Most B2B software includes displays of data, including dashboards and charts. While many of them are purely informational, the most important ones allow its users to interact with the data, or trigger some actions (either within the platform or outside of it). Just to give you some examples of possible actions:
- For a retail business, triggered actions include ordering more of a certain product, cancelling orders, creating invoice, etc.
- For a professional training company, HR professionals who monitor training compliance data may see the need to encourage or congratulate an employee depending on their success at completing the assigned training. Many of the managers and HR people prefer to do that in person instead of relying on impersonal emails that admin site allows them to generate.
Some of the display design can mean a matter of life and death as in the now infamous Chernobyl control room and the Three Mile Island Nuclear Power Plant, two places where the data display’s design was far from being human centered. Flawed display design cost untold number of human lives and a far reaching environmental disaster following the disaster in April of 1986 in Ukraine, and in Pennsylvania in 1979. I lived relatively close to Chernobyl (in Hungary) at the time of the explosion, but only decades later did I come to realize how easily that tragedy could have been avoided. Risk-tolerant tourists now can book a tour to visit the site in Ukraine and marvel at the dysfunctional design.


Designing data displays requires a deep understanding of the system, the admin’s needs for sources of information, and the risks that go with not having access to the right data at the right time. A tall order for a UX professional unless they can collaborate with an SME.
But there are some general principles to help.
N Principles of Display Design
Based on Attention
1. Make salience compatible with importance
Some pieces of information are more important than others, in fact, there is a whole hierarchy in information architecture. Accordingly, the most important information needs to be the most salient, and the less important pieces less salient. Otherwise, users get confused and or overwhelmed with the abundance of alerts competing for their attention.
2. Minimize information access cost
Information access cost is the time and effort it takes to locate the right page / graph / table needed. Good design makes sure that cost of traveling between frequently accessed sources is small. A related principle is
3. Display Mental Proximity
If the user needs to integrate two or more sources of information in order to complete a task, it is crucial that the user perceives those sources as clearly connected to each other (mental proximity) as possible. When we look at a line graph, we need to integrate the ups and downs of the line with the legend and the values. This is often achieved by having the various elements close to each other (proximity), but there are other ways to make the connection salient, such as using the same color and/or format, adding a line, etc. The reverse applies as well – avoid using the same color, pattern if you want to separate elements.

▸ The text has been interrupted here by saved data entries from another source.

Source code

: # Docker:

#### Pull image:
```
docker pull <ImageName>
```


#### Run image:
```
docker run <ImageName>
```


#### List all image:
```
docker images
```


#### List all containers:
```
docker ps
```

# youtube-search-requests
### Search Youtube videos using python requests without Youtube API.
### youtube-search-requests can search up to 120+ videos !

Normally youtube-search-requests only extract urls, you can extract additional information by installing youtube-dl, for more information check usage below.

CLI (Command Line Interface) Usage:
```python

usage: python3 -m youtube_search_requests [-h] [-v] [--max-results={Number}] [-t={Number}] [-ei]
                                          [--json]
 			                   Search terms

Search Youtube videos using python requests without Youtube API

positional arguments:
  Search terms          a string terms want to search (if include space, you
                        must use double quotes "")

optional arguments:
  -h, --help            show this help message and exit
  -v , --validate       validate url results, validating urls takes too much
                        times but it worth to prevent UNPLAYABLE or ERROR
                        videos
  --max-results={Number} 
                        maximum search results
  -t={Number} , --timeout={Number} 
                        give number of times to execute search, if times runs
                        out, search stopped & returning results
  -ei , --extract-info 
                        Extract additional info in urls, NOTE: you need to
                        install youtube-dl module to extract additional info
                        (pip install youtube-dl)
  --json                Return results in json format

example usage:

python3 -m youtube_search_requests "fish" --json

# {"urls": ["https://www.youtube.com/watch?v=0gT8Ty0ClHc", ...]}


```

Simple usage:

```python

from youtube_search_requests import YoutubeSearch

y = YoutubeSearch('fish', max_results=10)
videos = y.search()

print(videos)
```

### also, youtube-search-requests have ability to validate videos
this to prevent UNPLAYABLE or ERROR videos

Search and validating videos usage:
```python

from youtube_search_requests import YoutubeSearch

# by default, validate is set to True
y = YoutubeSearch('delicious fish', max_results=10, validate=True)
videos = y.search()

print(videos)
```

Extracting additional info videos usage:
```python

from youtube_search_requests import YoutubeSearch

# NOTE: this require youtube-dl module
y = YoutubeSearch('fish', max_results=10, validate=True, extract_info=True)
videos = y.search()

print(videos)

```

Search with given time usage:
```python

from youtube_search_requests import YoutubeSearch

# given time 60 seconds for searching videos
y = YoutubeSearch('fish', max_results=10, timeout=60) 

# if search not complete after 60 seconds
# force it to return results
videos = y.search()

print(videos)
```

4. Avoid resource competition
If you need to communicate multiple unrelated pieces of information to the user, use different modalities. For example, speed of a car can be seen visually on a dashboard, but the alert about seat belt is auditory (which can get very annoying).
5. Make the assets easy to discern and discriminate
When looking at a lot of information (e.g., dashboards, charts, maps), users do not want to engage in a “spot the difference” game. In other words, consumers of displays can get easily overwhelmed by minute differences as they demand a lot of cognitive resources.
Color One common example is a map with hues of one or two colors, which makes discerning the differences a challenge.


Text Hard-to-read, not legible text makes scanning very difficult. One way around it the Tallman method, which highlights difference
in drug names by capitalizing discriminating letters and making them bold is an example of making labels more. This is one of the techniques the FDA approved to avoid look-alike and sound-alike (LASA) drug names. (source)

Similarity causes confusion. Similarity is the ratio of similar features to different features. Thus, AJB648 is more similar to AJB658 than 48 is similar to 58, even though in both cases only a single digit is different. Where confusion could be serious, the designer … should highlight dissimilar ones in order to make them distinctive.
Lee and Wickens
Sources consulted:
- Wickens, C. D., & Liu, Y. (2017). Designing for people: An introduction to human factors engineering. Createspace Independent Publishing Platform.